Tuttofare alla piscina Manara a Busto, era assunto senza tutele: ora vince la causa

Da sinistra: Sara Morigi, Alberto Trevisan e Paolo, il lavoratore che ha vinto la causa

BUSTO ARSIZIO – «Prima sentenza di condanna per Sport Management» per la vertenza sui collaboratori sportivi assunti alla piscina Manara, che nel frattempo è passata al nuovo gestore Forus. Lo annuncia la Felsa Cisl dei Laghi, che ha assistito di fronte al Tribunale di Busto Arsizio l’ex responsabile delle vasche della Manara, che «dopo il danno del Covid, rimasto senza stipendio, aveva vissuto la beffa del mancato rinnovo» con Forus. Ora Paolo, il lavoratore che ha vinto la causa, invita chi è nelle stesse condizioni di precariato ad uscire allo scoperto: «Se non fossi andato dal giudice non avrei mai avuto ragione».

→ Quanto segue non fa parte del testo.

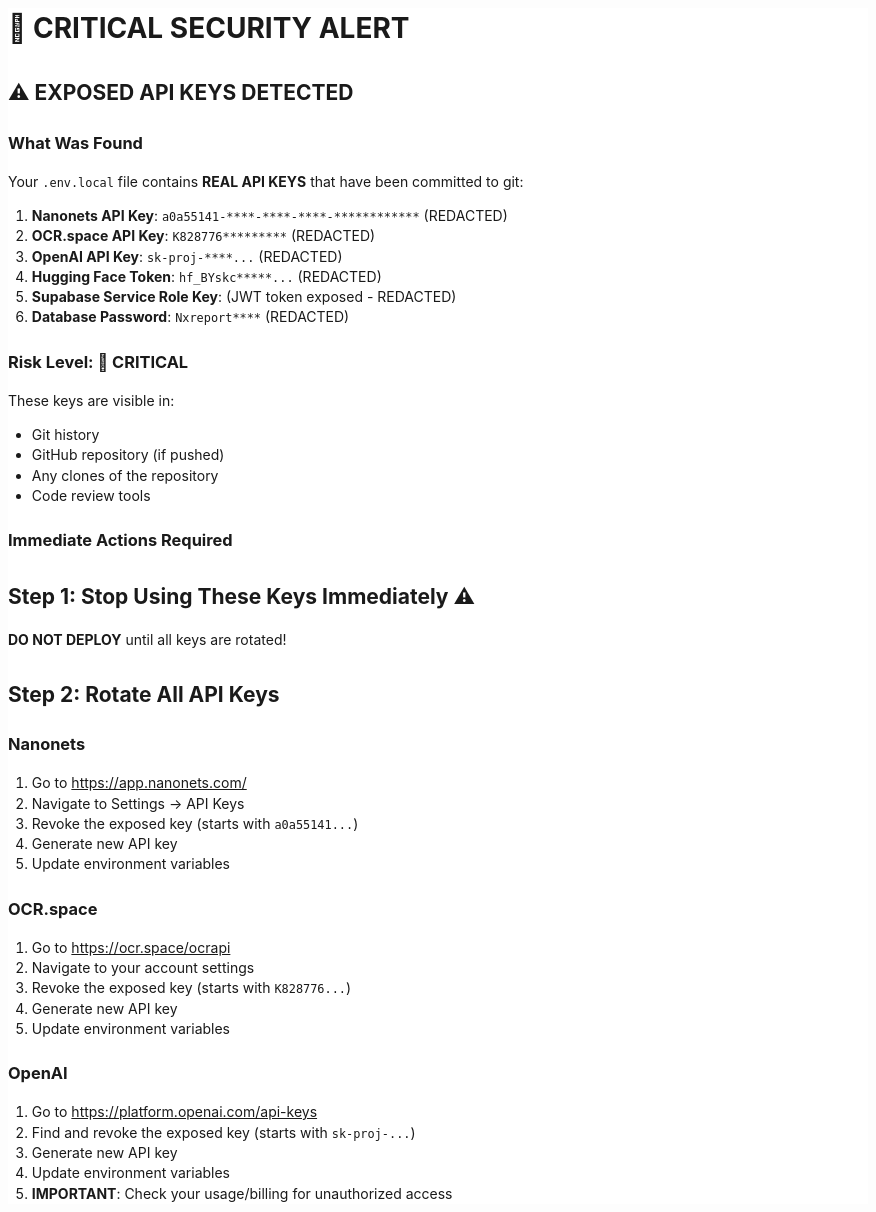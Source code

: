 # 🚨 CRITICAL SECURITY ALERT

## ⚠️ EXPOSED API KEYS DETECTED

### What Was Found

Your `.env.local` file contains **REAL API KEYS** that have been committed to git:

1. **Nanonets API Key**: `a0a55141-****-****-****-************` (REDACTED)
2. **OCR.space API Key**: `K828776*********` (REDACTED)
3. **OpenAI API Key**: `sk-proj-****...` (REDACTED)
4. **Hugging Face Token**: `hf_BYskc*****...` (REDACTED)
5. **Supabase Service Role Key**: (JWT token exposed - REDACTED)
6. **Database Password**: `Nxreport****` (REDACTED)

### Risk Level: 🔴 CRITICAL

These keys are visible in:
- Git history
- GitHub repository (if pushed)
- Any clones of the repository
- Code review tools

### Immediate Actions Required

## Step 1: Stop Using These Keys Immediately ⚠️

**DO NOT DEPLOY** until all keys are rotated!

## Step 2: Rotate All API Keys

### Nanonets
1. Go to https://app.nanonets.com/
2. Navigate to Settings → API Keys
3. Revoke the exposed key (starts with `a0a55141...`)
4. Generate new API key
5. Update environment variables

### OCR.space
1. Go to https://ocr.space/ocrapi
2. Navigate to your account settings
3. Revoke the exposed key (starts with `K828776...`)
4. Generate new API key
5. Update environment variables

### OpenAI
1. Go to https://platform.openai.com/api-keys
2. Find and revoke the exposed key (starts with `sk-proj-...`)
3. Generate new API key
4. Update environment variables
5. **IMPORTANT**: Check your usage/billing for unauthorized access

Collaboratore sportivo, ma di fatto dipendente

Paolo era il “tuttofare” della piscina di Sport Management ma era assunto con un contratto privo di tutele. Ora ricorda «una settimana a lavorare alla cassa della piscina con una clavicola lussata», ma anche la «collega che non aveva diritto alla maternità» e «la paura degli altri collaboratori» a protestare. Il caso dei collaboratori sportivi della piscina Manara, gestione Sport Management, era esploso con il primo lockdown per il Covid. Con le piscine chiuse, e i lavoratori di tutta Italia tutelati dalla cassa integrazione, il personale della Manara era rimasto a casa senza un euro, solo con i ristori per i lavoratori dello sport introdotti in un secondo momento dal governo.

Il lavoro in piscina

Addetto alla cassa ai tempi della gestione Agesp, era stato confermato quando, a inizio 2015, era subentrata Sport Management. Ma con un contratto da collaboratore sportivo, con la retribuzione legata alle ore lavorate. Poi col tempo manutentore tre mattine alla settimana, fino a diventare responsabile vasche e, di fatto, tuttofare, visto che per la squadra di pallanuoto di serie A (e in Champions) gestiva i rapporti con gli arbitri e le delegazioni delle squadre in trasferta. «Era l’unico che aveva le chiavi della piscina» sottolinea Sara Morigi, dell’ufficio vertenze della Cisl di Busto.

Il danno e la beffa

«Il Covid ha scoperchiato la situazione di Paolo e di altri collaboratori assunti con il suo stesso contratto» fa sapere Trevisan. Ci sono le proteste in piazza, ma il problema rimane aperto. Nel frattempo Sport Management entra in crisi – è tuttora in concordato – e cede il ramo d’azienda delle piscine agli spagnoli di Forus. Che «si trincerano dietro la legge, che impone di riassumere solo i lavoratori dipendenti – rimarcano i sindacalisti – dopo il danno del Covid per diversi collaboratori ex Sport Management la beffa di non avere nemmeno assicurata la continuità lavorativa».

La vertenza in Tribunale

Paolo è l’unico che ha il coraggio di aprire una vertenza «per il riconoscimento del carattere subordinato del rapporto di lavoro» e va in causa con Sport Management, assistito (gratuitamente) dall’ufficio vertenze della Cisl e dall’avvocato Claudio Pasquini. «Una causa complicata – fa notare Sara Morigi – abbiamo dovuto dimostrare con prove e testimonianze che esisteva un vincolo di dipendenza». Il Tribunale ha dato ragione a Paolo, condannando in via definitiva Sport Management e riconoscendo un risarcimento da 102mila euro, la differenza tra quello che avrebbe dovuto percepire e quanto effettivamente percepito.

La “morale” della vicenda

«Un credito che, vista la situazione di Sport Management, Paolo potrebbe non recuperare – spiega Alberto Trevisan, coordinatore della Felsa Cisl dei Laghi, la sigla che si occupa del mondo del “precariato” – di certo però gli verranno riconosciuti i contributi previdenziali mai versati. Ma soprattutto questa sentenza è un segnale, un messaggio di coraggio per tutti i collaboratori che sono nella situazione di Paolo e che la vivono con rassegnazione. Si può fare, anche con le leggi attuali, come il Jobs Act». Un messaggio, Felsa Cisl, lo recapita anche alla politica. A quella nazionale, affinché porti a termine la riforma della «zona grigia delle collaborazioni sportive», e a quella locale, che con il bando di gestione della piscina «aveva le mani legate, ma non ha mai potuto/voluto intervenire».